● ACTIVITY
Find the word "bigquery" in the data, then copy each line where it is found.

● INPUT DATA
◇ ◇ ◇
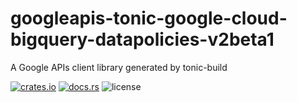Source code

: # googleapis-tonic-google-cloud-bigquery-datapolicies-v2beta1

A Google APIs client library generated by tonic-build

[![crates.io](https://img.shields.io/crates/v/googleapis-tonic-google-cloud-bigquery-datapolicies-v2beta1)](https://crates.io/crates/googleapis-tonic-google-cloud-bigquery-datapolicies-v2beta1)
[![docs.rs](https://img.shields.io/docsrs/googleapis-tonic-google-cloud-bigquery-datapolicies-v2beta1)](https://docs.rs/googleapis-tonic-google-cloud-bigquery-datapolicies-v2beta1)
![license](https://img.shields.io/crates/l/googleapis-tonic-google-cloud-bigquery-datapolicies-v2beta1)
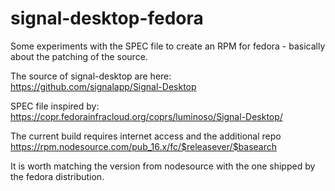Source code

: # signal-desktop-fedora

Some experiments with the SPEC file to create an RPM for fedora - basically about the patching of the source.

The source of signal-desktop are here: https://github.com/signalapp/Signal-Desktop

SPEC file inspired by: https://copr.fedorainfracloud.org/coprs/luminoso/Signal-Desktop/

The current build requires internet access and the additional repo https://rpm.nodesource.com/pub_16.x/fc/$releasever/$basearch

It is worth matching the version from nodesource with the one shipped by the fedora distribution.

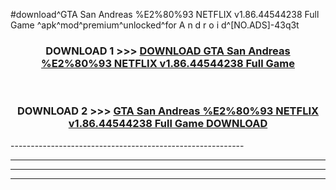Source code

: #download^GTA San Andreas %E2%80%93 NETFLIX v1.86.44544238 Full Game ^apk^mod^premium^unlocked^for A n d r o i d^[NO.ADS]-43q3t



<div align="center">

<h3>DOWNLOAD 1 >>> <a href="https://runaway1.web.app/?sq=GTA San Andreas %E2%80%93 NETFLIX v1.86.44544238 Full Game ">DOWNLOAD GTA San Andreas %E2%80%93 NETFLIX v1.86.44544238 Full Game </a></h3><br>

<h3>DOWNLOAD 2 >>> <a href="https://runaway1.web.app/?sq=GTA San Andreas %E2%80%93 NETFLIX v1.86.44544238 Full Game ">GTA San Andreas %E2%80%93 NETFLIX v1.86.44544238 Full Game  DOWNLOAD </a></h3>

</div>
----------------------------------------------------------

----------------------------------------------------------

----------------------------------------------------------

----------------------------------------------------------



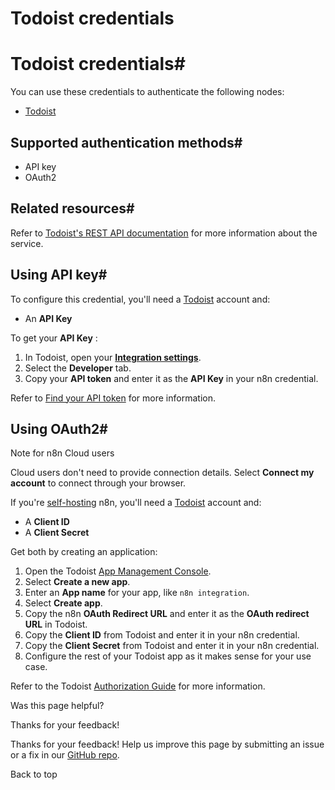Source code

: # Todoist credentials

[ ](https://github.com/n8n-io/n8n-docs/edit/main/docs/integrations/builtin/credentials/todoist.md "Edit this page")

# Todoist credentials#

You can use these credentials to authenticate the following nodes:

  * [Todoist](../../app-nodes/n8n-nodes-base.todoist/)



## Supported authentication methods#

  * API key
  * OAuth2



## Related resources#

Refer to [Todoist's REST API documentation](https://developer.todoist.com/rest/v2/#overview) for more information about the service.

## Using API key#

To configure this credential, you'll need a [Todoist](https://todoist.com/) account and:

  * An **API Key**



To get your **API Key** :

  1. In Todoist, open your [**Integration settings**](https://todoist.com/prefs/integrations).
  2. Select the **Developer** tab.
  3. Copy your **API token** and enter it as the **API Key** in your n8n credential.



Refer to [Find your API token](https://todoist.com/help/articles/find-your-api-token-Jpzx9IIlB) for more information.

## Using OAuth2#

Note for n8n Cloud users

Cloud users don't need to provide connection details. Select **Connect my account** to connect through your browser.

If you're [self-hosting](../../../../hosting/) n8n, you'll need a [Todoist](https://todoist.com/) account and:

  * A **Client ID**
  * A **Client Secret**



Get both by creating an application:

  1. Open the Todoist [App Management Console](https://developer.todoist.com/appconsole.html).
  2. Select **Create a new app**.
  3. Enter an **App name** for your app, like `n8n integration`.
  4. Select **Create app**.
  5. Copy the n8n **OAuth Redirect URL** and enter it as the **OAuth redirect URL** in Todoist.
  6. Copy the **Client ID** from Todoist and enter it in your n8n credential.
  7. Copy the **Client Secret** from Todoist and enter it in your n8n credential.
  8. Configure the rest of your Todoist app as it makes sense for your use case.



Refer to the Todoist [Authorization Guide](https://developer.todoist.com/guides/#authorization) for more information.

Was this page helpful? 

Thanks for your feedback! 

Thanks for your feedback! Help us improve this page by submitting an issue or a fix in our [GitHub repo](https://github.com/n8n-io/n8n-docs). 

Back to top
◇ ◇ ◇
● PROBLEM SOLUTION
: # googleapis-tonic-google-cloud-bigquery-datapolicies-v2beta1
[![crates.io](https://img.shields.io/crates/v/googleapis-tonic-google-cloud-bigquery-datapolicies-v2beta1)](https://crates.io/crates/googleapis-tonic-google-cloud-bigquery-datapolicies-v2beta1)
[![docs.rs](https://img.shields.io/docsrs/googleapis-tonic-google-cloud-bigquery-datapolicies-v2beta1)](https://docs.rs/googleapis-tonic-google-cloud-bigquery-datapolicies-v2beta1)
![license](https://img.shields.io/crates/l/googleapis-tonic-google-cloud-bigquery-datapolicies-v2beta1)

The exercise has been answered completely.